I once casually drank a bottle of 1998 Barolo wine. The sanctity of this esteemed vintage slipped past my lips and palate only to quickly quench my thirsty desire to sustain my immature buzz. I had stumbled across the bottle in my parents basement hidden between the forgotten pool table, cobwebs, and WWII military helmets collecting dust. I don't even think I looked at the label and instead hustled upstairs relieved that "there was still wine in the house." I was 21 and at age where quantity took precedence over quality. Barolo was on par with a case of Bud Light, when in reality it was the foie de gras of booze. My then boyfriend and I - both ignorant of taste guzzled it down with buttery popcorn over Indiana Jones and the Last Crusade (attempting to imitate Sean Connery's accent - I credit the Barolo here).
The next morning my Mom informed me that that lonely bottle was in fact my father's prized possession. I gasped knowing that my Dad hardly bought himself anything nice aside from the cigars that perfumed his car and at one time my all girl's boarding school dorm. My guilty hangover prompted me to look more deeply into this Barolo matter. Soon, I began researching the "Italian king of wines" slowly discovering its true market and historical value, while I cringed at my Dad's potential reaction. Fortunately for me, he barks but never bites and quickly forgave me and now I buy him a Barolo every year for Christmas or his birthday.
Four years later, I found myself ironically attending graduate school near Barolo headquarters in Piedmont, Italy. I had an entered a new phase of life - one inspired by taste and driven by a thirst to study why and how it is so inextricable to our lives.

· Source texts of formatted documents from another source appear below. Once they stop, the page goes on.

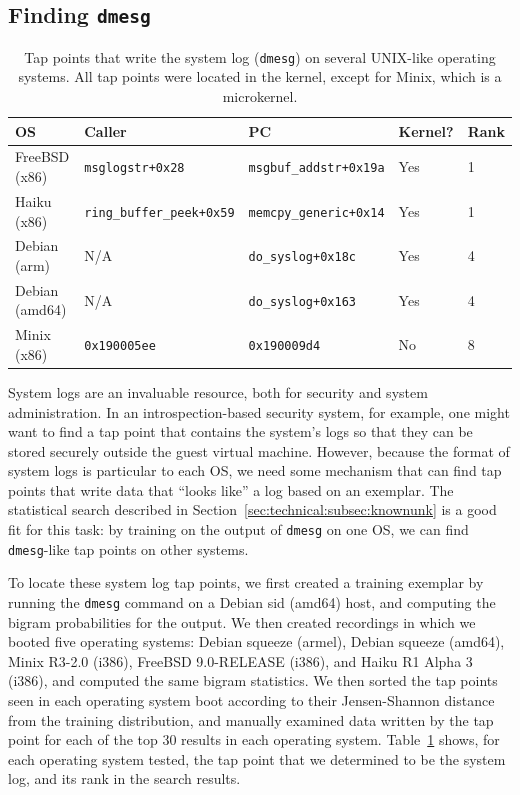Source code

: \subsection{Finding \large \texttt{dmesg}}
\label{sec:eval:subsec:dmesg}

\begin{table}
    \centering
    \small
    \begin{tabular}{|l|l|l|l|l|}
        \hline
        OS & Caller & PC & Kernel? & Rank \\
        \hline
        FreeBSD (x86) & \texttt{msglogstr+0x28} & \texttt{msgbuf\_addstr+0x19a} & Yes & 1 \\
        Haiku (x86) & \texttt{ring\_buffer\_peek+0x59} & \texttt{memcpy\_generic+0x14} & Yes & 1 \\
        Debian (arm) & N/A & \texttt{do\_syslog+0x18c} & Yes & 4 \\
        Debian (amd64) & N/A & \texttt{do\_syslog+0x163} & Yes & 4 \\ 
        Minix (x86) & \texttt{0x190005ee} & \texttt{0x190009d4} & No & 8 \\
        \hline
    \end{tabular}
\caption{Tap points that write the system log (\texttt{dmesg}) on
several UNIX-like operating systems. All tap points were located in the
kernel, except for Minix, which is a microkernel.}
\label{tbl:dmesg}
\end{table}

System logs are an invaluable resource, both for security and system
administration. In an introspection-based security system, for example,
one might want to find a tap point that contains the system's logs so
that they can be stored securely outside the guest virtual machine.
However, because the format of system logs is particular to each OS, we
need some mechanism that can find tap points that write data that
``looks like'' a log based on an exemplar. The statistical search
described in Section~\ref{sec:technical:subsec:knownunk} is a good fit
for this task: by training on the output of \texttt{dmesg} on one
OS, we can find \texttt{dmesg}-like tap points on other systems.

To locate these system log tap points, we first created a training
exemplar by running the \texttt{dmesg} command on a Debian sid (amd64)
host, and computing the bigram probabilities for the output. We then
created recordings in which we booted five operating systems: Debian
squeeze (armel), Debian squeeze (amd64), Minix R3-2.0 (i386), FreeBSD
9.0-RELEASE (i386), and Haiku R1 Alpha 3 (i386), and computed the same
bigram statistics. We then sorted the tap points seen in each operating
system boot according to their Jensen-Shannon distance from the training
distribution, and manually examined data written by the tap point for
each of the top 30 results in each operating system. Table~\ref{tbl:dmesg}
shows, for each operating system tested, the tap point that we determined to be
the system log, and its rank in the search results.


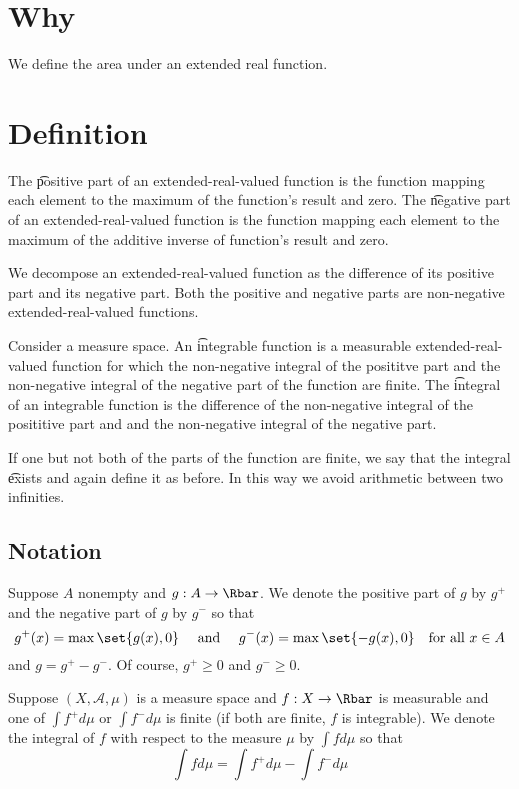 
\section*{Why}

We define the area under an extended real function.

\section*{Definition}

The \t{positive part} of an extended-real-valued function is the function mapping each element to the maximum of the function's result and zero.
The \t{negative part} of an extended-real-valued function is the function mapping each element to the maximum of the additive inverse of function's result and zero.

We decompose an extended-real-valued function as the difference of its positive part and its negative part.
Both the positive and negative parts are non-negative extended-real-valued functions.

Consider a measure space.
An \t{integrable} function is a measurable extended-real-valued function for which the non-negative integral of the posititve part and the non-negative integral of the negative part of the function are finite.
The \t{integral} of an integrable function is the difference of the non-negative integral of the posititive part and and the non-negative integral of the negative part.

If one but not both of the parts of the function are finite, we say that the integral \t{exists} and again define it as before.
In this way we avoid arithmetic between two infinities.

\subsection*{Notation}

Suppose $A$ nonempty and $g: A \to \Rbar$.
We denote the positive part of $g$ by $g^+$ and the negative part of $g$ by $g^-$ so that
\[
g^+(x) = \max\set{g(x), 0}
\quad \text{ and } \quad
g^-(x) = \max\set{-g(x), 0} \quad \text{for all } x \in A
\]
and $g = g^+ - g^-$.
Of course, $g^+ \geq 0$ and $g^- \geq 0$.

Suppose $(X, \mathcal{A} , \mu )$ is a measure space and $f: X \to \Rbar$ is measurable and one of $\int  f^+ d \mu $ or $\int  f^- d \mu $ is finite (if both are finite, $f$ is integrable).
We denote the integral of $f$ with respect to the measure $\mu $ by $\int  f d\mu $ so that
\[
\int  f d\mu  = \int  f^+ d\mu  - \int  f^- d\mu
\]

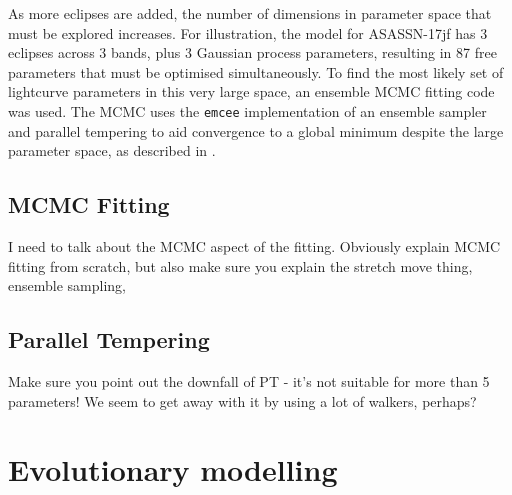 As more eclipses are added, the number of dimensions in parameter space that must be explored increases. For illustration, the model for ASASSN-17jf has 3 eclipses across 3 bands, plus 3 Gaussian process parameters, resulting in 87 free parameters that must be optimised simultaneously. To find the most likely set of lightcurve parameters in this very large space, an ensemble MCMC fitting code was used. The MCMC uses the \texttt{emcee} implementation of an ensemble sampler and parallel tempering \citep{foreman2012} to aid convergence to a global minimum despite the large parameter space, as described in \citet{McAllister2019}.




\subsection{MCMC Fitting}
I need to talk about the MCMC aspect of the fitting. Obviously explain MCMC fitting from scratch, but also make sure you explain the stretch move thing, ensemble sampling, 

\subsection{Parallel Tempering}
Make sure you point out the downfall of PT - it's not suitable for more than 5 parameters! We seem to get away with it by using a lot of walkers, perhaps?


\section{Evolutionary modelling}
\label{sect:method:evolutionary modelling}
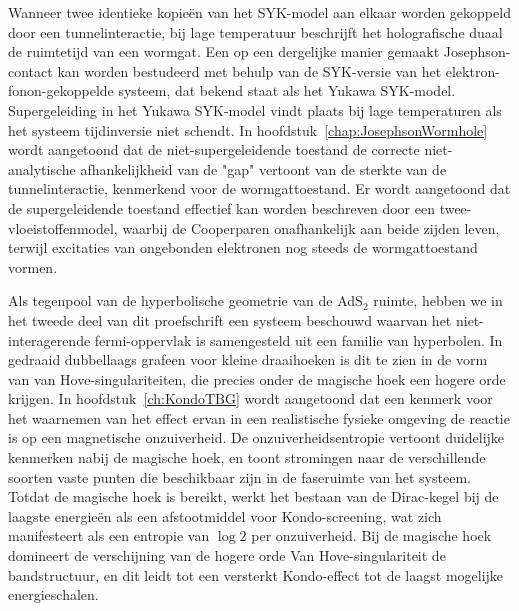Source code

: Wanneer twee identieke kopieën van het SYK-model aan elkaar worden gekoppeld door een tunnelinteractie, bij lage temperatuur beschrijft het holografische duaal de ruimtetijd van een wormgat. Een op een dergelijke manier gemaakt Josephson-contact kan worden bestudeerd met behulp van de SYK-versie van het elektron-fonon-gekoppelde systeem, dat bekend staat als het Yukawa SYK-model. Supergeleiding in het Yukawa SYK-model vindt plaats bij lage temperaturen als het systeem tijdinversie niet schendt. In hoofdstuk~\ref{chap:JosephsonWormhole} wordt aangetoond dat de niet-supergeleidende toestand de correcte niet-analytische afhankelijkheid van de "gap" vertoont van de sterkte van de tunnelinteractie, kenmerkend voor de wormgattoestand. Er wordt aangetoond dat de supergeleidende toestand effectief kan worden beschreven door een twee-vloeistoffenmodel, waarbij de Cooperparen onafhankelijk aan beide zijden leven, terwijl excitaties van ongebonden elektronen nog steeds de wormgattoestand vormen.
\par
Als tegenpool van de hyperbolische geometrie van de AdS${}_2$ ruimte, hebben we in het tweede deel van dit proefschrift een systeem beschouwd waarvan het niet-interagerende fermi-oppervlak is samengesteld uit een familie van hyperbolen. In gedraaid dubbellaags grafeen voor kleine draaihoeken is dit te zien in de vorm van van Hove-singulariteiten, die precies onder de magische hoek een hogere orde krijgen. In hoofdstuk~\ref{ch:KondoTBG} wordt aangetoond dat een kenmerk voor het waarnemen van het effect ervan in een realistische fysieke omgeving de reactie is op een magnetische onzuiverheid. De onzuiverheidsentropie vertoont duidelijke kenmerken nabij de magische hoek, en toont stromingen naar de verschillende soorten vaste punten die beschikbaar zijn in de faseruimte van het systeem. Totdat de magische hoek is bereikt, werkt het bestaan van de Dirac-kegel bij de laagste energieën als een afstootmiddel voor Kondo-screening, wat zich manifesteert als een entropie van $\log 2$ per onzuiverheid. Bij de magische hoek domineert de verschijning van de hogere orde Van Hove-singulariteit de bandstructuur, en dit leidt tot een versterkt Kondo-effect tot de laagst mogelijke energieschalen.

\newpage
\thispagestyle{empty}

At 21, I was still a Philistine half-heartedly making "gourmet meals" and stocking up on cheap French wine from the local Harris Teeter. My palate was ignorant and sullied by the weight of collegiate excesses. The Barolo incident was my first experience of true taste, but one whose significance had gone unnoticed. Interestingly, it had taken place during my last semester of college foreshadowing the exit of my semi-destructive phase of gross quantity ushering in a new era, one rooted in the simple elegance of fine food and wine. Barolo had been humble that evening and I would argue, a tad sly, coyly hidden in our murky basement as it patiently waiting to be uncorked to meet an unromantic demise at the mouths of two wine amateurs. Its value and perhaps, lesson later arose in an "enlightened hangover." Although I wish I could remember my first taste of Barolo, I am sorry to say, I do not. But the memory of the delinquent act still persists and occasionally haunts me - proving that like a fine wine, taste also improves with time.